We currently use two Eurocopter EC-135 and three Bell 407 helicopters. The EC-135 helicopters feature twin-engines and are certified for Instrument Flight Rules, allowing them to fly in most adverse weather conditions. The Bell 407 is a single-engine aircraft certified for Visual Flight Rules. Both airframes are the most popular helicopter EMS airframes in the industry and allow for excellent patient access during flight. All aircraft feature the latest in night vision technology, satellite tracking and SAT-PHONE capability, and multi-band radios for communication.

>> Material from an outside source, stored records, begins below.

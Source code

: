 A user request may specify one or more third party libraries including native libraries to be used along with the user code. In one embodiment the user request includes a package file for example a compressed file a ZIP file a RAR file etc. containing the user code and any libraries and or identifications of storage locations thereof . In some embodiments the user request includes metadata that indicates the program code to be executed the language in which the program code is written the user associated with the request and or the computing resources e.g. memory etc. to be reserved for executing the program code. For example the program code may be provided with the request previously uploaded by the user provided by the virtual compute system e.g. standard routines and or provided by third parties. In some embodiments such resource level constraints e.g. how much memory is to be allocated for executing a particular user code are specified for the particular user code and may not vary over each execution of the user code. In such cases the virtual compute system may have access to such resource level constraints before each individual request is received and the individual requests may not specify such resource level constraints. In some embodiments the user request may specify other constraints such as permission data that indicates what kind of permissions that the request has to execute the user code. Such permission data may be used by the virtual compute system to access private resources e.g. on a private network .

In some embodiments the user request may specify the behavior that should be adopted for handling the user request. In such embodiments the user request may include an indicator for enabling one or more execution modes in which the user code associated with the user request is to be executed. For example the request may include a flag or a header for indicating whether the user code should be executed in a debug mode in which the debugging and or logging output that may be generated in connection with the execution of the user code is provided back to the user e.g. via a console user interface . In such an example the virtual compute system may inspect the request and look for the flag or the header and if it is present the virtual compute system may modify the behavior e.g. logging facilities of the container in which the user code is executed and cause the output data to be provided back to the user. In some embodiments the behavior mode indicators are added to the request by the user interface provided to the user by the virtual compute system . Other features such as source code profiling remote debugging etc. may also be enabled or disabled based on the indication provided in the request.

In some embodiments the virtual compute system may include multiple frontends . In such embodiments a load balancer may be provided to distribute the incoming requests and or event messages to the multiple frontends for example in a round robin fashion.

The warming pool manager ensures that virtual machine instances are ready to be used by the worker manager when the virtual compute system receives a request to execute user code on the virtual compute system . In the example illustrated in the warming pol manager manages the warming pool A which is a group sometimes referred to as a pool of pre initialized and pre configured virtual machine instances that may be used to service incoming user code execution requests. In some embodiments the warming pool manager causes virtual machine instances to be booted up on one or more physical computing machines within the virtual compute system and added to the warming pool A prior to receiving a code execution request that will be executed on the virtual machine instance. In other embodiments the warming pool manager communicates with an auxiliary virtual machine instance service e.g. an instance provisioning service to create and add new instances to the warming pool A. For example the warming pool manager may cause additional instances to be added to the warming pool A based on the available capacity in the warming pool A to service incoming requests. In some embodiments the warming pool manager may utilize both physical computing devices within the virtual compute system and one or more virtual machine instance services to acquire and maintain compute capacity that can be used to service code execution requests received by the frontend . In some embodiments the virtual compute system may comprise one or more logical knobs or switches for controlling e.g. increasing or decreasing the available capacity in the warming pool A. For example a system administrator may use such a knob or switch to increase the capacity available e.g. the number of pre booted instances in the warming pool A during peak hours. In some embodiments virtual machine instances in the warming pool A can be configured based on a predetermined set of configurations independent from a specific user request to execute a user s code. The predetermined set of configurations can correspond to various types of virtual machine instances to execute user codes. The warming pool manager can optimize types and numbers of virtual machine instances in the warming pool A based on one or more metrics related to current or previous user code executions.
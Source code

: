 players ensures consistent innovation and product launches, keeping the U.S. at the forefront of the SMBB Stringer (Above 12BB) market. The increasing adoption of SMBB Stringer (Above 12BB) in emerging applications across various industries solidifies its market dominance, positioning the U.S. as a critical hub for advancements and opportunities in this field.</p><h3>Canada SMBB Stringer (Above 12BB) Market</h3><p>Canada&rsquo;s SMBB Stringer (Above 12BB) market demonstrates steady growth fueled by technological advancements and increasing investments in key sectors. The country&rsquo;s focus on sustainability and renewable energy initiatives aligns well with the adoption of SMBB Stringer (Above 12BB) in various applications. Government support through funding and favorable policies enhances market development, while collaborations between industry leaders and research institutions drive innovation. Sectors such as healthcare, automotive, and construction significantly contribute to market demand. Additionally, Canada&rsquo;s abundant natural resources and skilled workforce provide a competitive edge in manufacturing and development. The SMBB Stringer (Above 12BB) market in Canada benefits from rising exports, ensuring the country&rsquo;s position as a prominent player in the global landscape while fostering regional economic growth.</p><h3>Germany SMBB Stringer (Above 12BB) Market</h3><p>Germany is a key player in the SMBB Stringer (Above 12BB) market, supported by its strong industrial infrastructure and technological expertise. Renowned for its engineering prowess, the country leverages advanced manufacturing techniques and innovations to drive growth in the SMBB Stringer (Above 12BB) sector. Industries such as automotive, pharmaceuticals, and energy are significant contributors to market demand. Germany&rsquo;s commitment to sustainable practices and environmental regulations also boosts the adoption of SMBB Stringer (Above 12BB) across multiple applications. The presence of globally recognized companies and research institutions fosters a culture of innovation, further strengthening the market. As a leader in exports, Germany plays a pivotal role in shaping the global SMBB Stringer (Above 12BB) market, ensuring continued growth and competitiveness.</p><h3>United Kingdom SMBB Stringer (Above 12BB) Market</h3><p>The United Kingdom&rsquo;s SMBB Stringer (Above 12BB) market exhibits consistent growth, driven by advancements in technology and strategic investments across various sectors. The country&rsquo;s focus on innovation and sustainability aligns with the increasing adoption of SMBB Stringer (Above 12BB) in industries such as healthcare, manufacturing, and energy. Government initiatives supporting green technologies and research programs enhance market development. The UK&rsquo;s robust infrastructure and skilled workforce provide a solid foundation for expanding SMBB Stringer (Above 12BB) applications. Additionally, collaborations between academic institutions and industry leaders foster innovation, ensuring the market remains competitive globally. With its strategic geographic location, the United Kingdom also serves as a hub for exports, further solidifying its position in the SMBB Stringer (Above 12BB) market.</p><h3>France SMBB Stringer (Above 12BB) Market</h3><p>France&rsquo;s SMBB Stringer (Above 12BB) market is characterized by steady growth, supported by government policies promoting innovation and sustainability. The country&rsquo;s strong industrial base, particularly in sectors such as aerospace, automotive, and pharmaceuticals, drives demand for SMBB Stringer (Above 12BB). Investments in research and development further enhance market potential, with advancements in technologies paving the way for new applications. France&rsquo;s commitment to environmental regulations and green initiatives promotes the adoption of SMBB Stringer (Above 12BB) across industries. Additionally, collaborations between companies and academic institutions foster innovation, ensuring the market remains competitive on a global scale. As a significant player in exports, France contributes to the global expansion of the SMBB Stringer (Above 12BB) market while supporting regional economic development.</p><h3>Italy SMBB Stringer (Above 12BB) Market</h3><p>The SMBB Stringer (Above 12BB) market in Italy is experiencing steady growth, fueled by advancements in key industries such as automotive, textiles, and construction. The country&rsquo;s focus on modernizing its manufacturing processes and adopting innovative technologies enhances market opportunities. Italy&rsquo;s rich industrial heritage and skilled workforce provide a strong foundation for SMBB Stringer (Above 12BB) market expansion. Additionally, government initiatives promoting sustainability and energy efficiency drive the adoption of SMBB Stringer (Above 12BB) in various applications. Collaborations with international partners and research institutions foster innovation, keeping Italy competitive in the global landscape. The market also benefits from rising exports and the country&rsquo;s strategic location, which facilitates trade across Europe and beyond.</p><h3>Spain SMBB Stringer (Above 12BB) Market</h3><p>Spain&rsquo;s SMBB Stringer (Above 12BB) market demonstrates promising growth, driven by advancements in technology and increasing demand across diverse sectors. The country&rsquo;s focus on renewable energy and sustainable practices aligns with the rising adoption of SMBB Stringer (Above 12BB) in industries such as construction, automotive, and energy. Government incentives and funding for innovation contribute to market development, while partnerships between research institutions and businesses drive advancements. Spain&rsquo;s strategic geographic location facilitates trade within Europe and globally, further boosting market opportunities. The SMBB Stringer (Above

Each flight crew consists of a highly trained flight paramedic, flight nurse, and pilot. Each crew member has an average of 10 years of experience in their respective field prior to their joining the UT LIFESTAR team. Read the employment requirements.

Night vision goggles will allow pilots to fly UT LIFESTAR helicopters to area previously deemed “off limits” due to the lack of visual light reference. This will increase operational capability. The pilot and flight crew will be able to better detect hazards and obstructions (telephone poles/wires, high tension power lines, trees, fences, mountain ridges etc.) when flying into “unimproved” landing areas. This enhancement will make flying safer for both flight crews and patients.

Night vision goggles (NVG) contain an image intensifier tube, which is the “heart” of the night vision product. The photocathode senses even the smallest amount of light in the night sky (from the moon and stars) that the human eye may not detect and converts the light energy (photons) into electrical energy (electrons). The electrons exit the cathode, then enter and pass through the microchannel plate (MCP), a thin disk about the size of a quarter, which contains over 10 million channels. As the electrons move through the channels, they hit and “bounce off” the channel walls. Each time an electron strikes a channel wall, more electrons are released. By the time the electrons exit the MCP, they have been multiplied thousands of times. The multiplied electrons then strike a phosphor screen, which is similar to a miniature television screen. When struck with electrons, the phosphor screen releases photons (light energy that “glows green”) in the same image pattern by which the photons originally entered the MCP. Only now the image, that original, small amount of light, has been greatly intensified to a visible level of brightness. The user, then, sees (or “watches”) the intensified image on the screen.

The distance someone can see, or the range at which an object can be detected, varies depending upon: (1) the generation of technology the person is using; (2) the size of the object(s) in the viewing area; and (3) the level of darkness/light conditions (i.e., full moon, starlight, cloudy/overcast). All these factors play a role in determining how far one can see using night vision. Most night vision products are “1X” unless they’re equipped with special magnification lenses, so distance is viewed in “real time.” Usual “unaided” night vision is 20/200 or less. With the goggles, it is 20/20. The lenses require no magnification and may be focused to infinity.

No. Using night vision for aviation requires very special training. Only military aviators and pilots who have completed FAA approved NVG flight training are authorized to use night vision goggles for night vision.

The night vision goggles LIFESTAR uses cost approximately $10,000 per set. Other associated costs with an NVG program include aircraft cockpit modification, an FAA-approved ground school/training program, and night flight training for pilots and crews.

Aviation Specialties Unlimited, Inc. in Boise, Idaho, provided the goggles, aircraft modifications, and associated training. ASU, Inc. is a recognized leader in the aviation community for its work with NVG and its commitment to safe night flying.